Özel hayatın gizliliği kapsamında değerlendirilebilecek  suç unsuru barındıran bir sosyal ağın tamamen kapatılması, erişimin engellenmesi kullanıcılar tarafından tepkiyle karşılanabiliyor. Örneğin geçtiğimiz yıllarda Vikipedi ve Youtube’un belirli bir süre kapalı kalması, bu ağlardan yararlanan milyonlarca insanın haklı isyanına yol açmıştı.  5651 sayılı Kanunda yapılan değişiklikle bunun da önüne geçilmesi planlanıyor. Erişim engelleme ifadesinin yanına içerik çıkarma ifadeleri getirilerek tamamen erişim engelleme yerine öncelikle içerik çıkarma yükümlülüğü getiriliyor. Yani örneğin twitter üzerinden bir şahsa yönelik tehdit metni paylaşıldığında, bir siyasi parti liderine ya da bir sanatçıya hakarette bulunulduğunda twitter tamamen kapatılmayacak yalnızca o hakaret içerikli paylaşım kaldırılacak. Suç işleyen şahıs sosyal ağ sağlayıcı tarafından belirlenip BTK’ya bildirilecek ve cezai işlemler yürütülecek.  Böylelikle internet sitelerinin içerisinde yer alan ve suç içermeyen diğer içeriklere erişilebilecek. Bu anlamda kanun teklifi internet yoluyla kolayca suç işlenmesinin önüne geçerek amacını gerçekleştirecek. 

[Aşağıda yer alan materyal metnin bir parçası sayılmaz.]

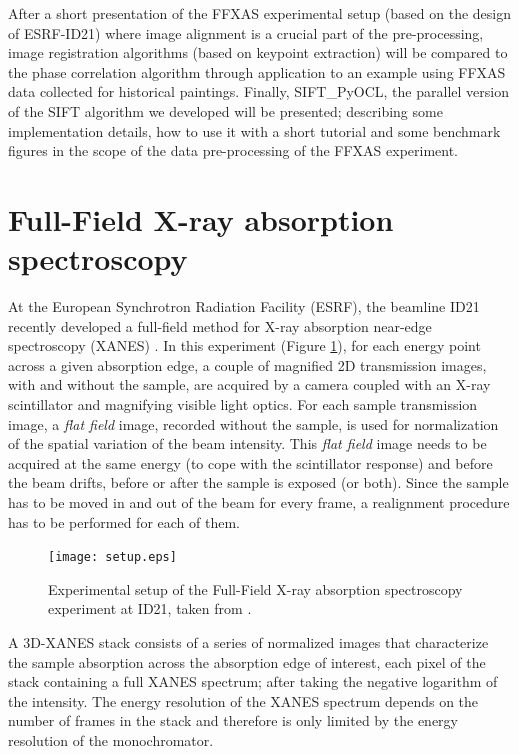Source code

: \documentclass[preprint]{iucr}
\begin{document}
After a short presentation of the FFXAS
experimental setup (based on the design of ESRF-ID21) where image alignment is a
crucial part of the pre-processing, image registration algorithms (based on
keypoint extraction) will
be compared to the phase correlation algorithm through application to an example
using FFXAS data collected for historical paintings.
Finally, SIFT\_PyOCL, the parallel version of the SIFT algorithm we developed
will be presented; describing some implementation details, how to use it
with a short tutorial and some benchmark figures in the scope of the data
pre-processing of the FFXAS experiment.

\section{Full-Field X-ray absorption spectroscopy}
At the European Synchrotron Radiation Facility (ESRF), the beamline ID21
recently developed a full-field method for X-ray absorption near-edge
spectroscopy (XANES) \cite{andrade,fullfield}.
In this experiment (Figure \ref{setup}), for each energy point across a given
absorption edge, a couple of magnified 2D transmission images, with and
without the sample, are acquired by a camera coupled with an
X-ray scintillator and magnifying visible light optics.
For each sample transmission image, a \emph{flat field} image,
recorded without the sample, is used for normalization of the spatial
variation of the beam intensity.
This \emph{flat field} image needs to be acquired at the same energy (to cope
with the scintillator response) and before the beam drifts, before or
after the sample is exposed (or both).
Since the sample has to be moved in and out of the beam for every frame, a
realignment procedure has to be performed for each of them.

\begin{figure}
\label{setup}
\begin{center}
\texttt{[image: setup.eps]}
\caption{Experimental setup of the Full-Field X-ray absorption
spectroscopy experiment at ID21, taken from \cite{fullfield}.}
\end{center}
\end{figure}

A 3D-XANES stack consists of a series of normalized images that
characterize the sample absorption across the absorption edge of interest, each pixel of the
stack containing a full XANES spectrum; after taking the negative logarithm
of the intensity.
The energy resolution of the XANES spectrum depends on the number of frames in
the stack and therefore is only limited by the energy resolution of the monochromator.
\end{document}
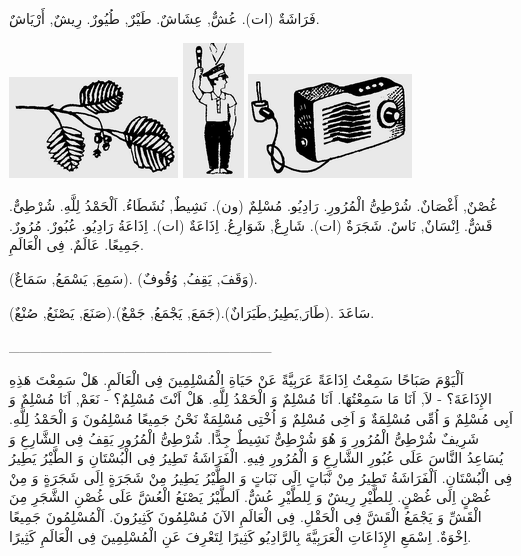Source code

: \documentclass[a5paper]{article}
\begin{document}
فَرَاشَةٌ (ات). عُشٌّ, عِشَاشٌ. طَيْرٌ, طُيُورٌ. رِيشٌ, أَرْيَاشٌ. 

 \includegraphics[width=1.7602in,height=1.052in]{images/MuhammadBagauddinprettified-img070.png}   \includegraphics[width=0.6354in,height=1.4063in]{images/MuhammadBagauddinprettified-img071.png}   \includegraphics[width=1.7083in,height=1.0835in]{images/MuhammadBagauddinprettified-img072.png} 

غُصْنٌ, أَغْصَانٌ. شُرْطِىُّ الْمُرُورِ. رَادِيُو. مُسْلِمٌ (ون). نَشِيطٌ, نُشَطَاءُ. اَلْحَمْدُ لِلَّهِ. شُرْطِىٌّ. قَشٌّ. اِنْسَانٌ, نَاسٌ. شَجَرَةٌ (ات). شَارِعٌ, شَوَارِعُ. اِذَاعَةٌ (ات). اِذَاعَةُ رَادِيُو. عُبُورٌ. مُرُورٌ. جَمِيعًا. عَالَمٌ. فِى الْعَالَمِ.

(سَمِعَ, يَسْمَعُ, سَمَاعٌ). (وَقَفَ, يَقِفُ, وُقُوفٌ).

(صَنَعَ, يَصْنَعُ, صُنْعٌ).(جَمَعَ, يَجْمَعُ, جَمْعٌ).(طَارَ,يَطِيرُ,طَيَرَانٌ). سَاعَدَ.

\_\_\_\_\_\_\_\_\_\_\_\_\_\_\_\_\_\_\_\_\_\_\_\_\_

اَلْيَوْمَ صَبَاحًا سَمِعْتُ اِذَاعَةً عَرَبِيَّةً عَنْ حَيَاةِ الْمُسْلِمِينَ فِى الْعَالَمِ. هَلْ سَمِعْتَ هَذِهِ الإِذَاعَةَ؟ - لاَ, اَنَا مَا سَمِعْتُهَا. اَنَا مُسْلِمٌ وَ الْحَمْدُ لِلَّهِ. هَلْ اَنْتَ مُسْلِمٌ؟ - نَعَمْ, اَنَا مُسْلِمٌ وَ اَبِى مُسْلِمٌ وَ اُمِّى مُسْلِمَةٌ وَ اَخِى مُسْلِمٌ وَ اُخْتِى مُسْلِمَةٌ نَحْنُ جَمِيعًا مُسْلِمُونَ وَ الْحَمْدُ لِلَّهِ. شَرِيفٌ شُرْطِىُّ الْمُرُورِ وَ هُوَ شُرْطِىٌّ نَشِيطٌ جِدًّا. شُرْطِىُّ الْمُرُورِ يَقِفُ فِى الشَّارِعِ وَ يُسَاعِدُ النَّاسَ عَلَى عُبُورِ الشَّارِعِ وَ الْمُرُورِ فِيهِ. الْفَرَاشَةُ تَطِيرُ فِى الْبُسْتَانِ وَ الطَّيْرُ يَطِيرُ فِى الْبُسْتَانِ. اَلْفَرَاشَةُ تَطِيرُ مِنْ نَّبَاتٍ اِلَى نَبَاتٍ وَ الطَّيْرُ يَطِيرُ مِنْ شَجَرَةٍ اِلَى شَجَرَةٍ وَ مِنْ غُصْنٍ اِلَى غُصْنٍ. لِلطَّيْرِ رِيشٌ وَ لِلطَّيْرِ عُشٌّ. اَلطَّيْرُ يَصْنَعُ الْعُشَّ عَلَى غُصْنِ الشَّجَرِ مِنَ الْقَشِّ وَ يَجْمَعُ الْقَشَّ فِى الْحَقْلِ. فِى الْعَالَمِ الآنَ مُسْلِمُونَ كَثِيرُونَ. اَلْمُسْلِمُونَ جَمِيعًا اِخْوَةٌ. اِسْمَعِ الإِذَاعَاتِ الْعَرَبِيَّةَ بِالرَّادِيُو كَثِيرًا لِتَعْرِفَ عَنِ الْمُسْلِمِينَ فِى الْعَالَمِ كَثِيرًا.
\end{document}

Yapılan teklif Meclisten geçtiği takdirde sosyal ağların 3 aylık hazırlık döneminden sonra gerekli yükümlülükleri yerine getirmesi bekleniyor. Kanunun uygulamasına ilişkin ayrıntılar BTK tarafından çıkarılacak usul ve esaslarda belirtilecek. Umulur ki; insanların sosyal ağlardan mahrum kalması suretiyle bilgi edinme hakkı ihlal edilmeden ve aynı zamanda da düşünce özgürlüğünün kötüye kullanılmaması noktasında denge sağlanarak kanun amaçları doğrultusunda yürürlüğe konulursa birçok problemin önüne geçilmiş olunur.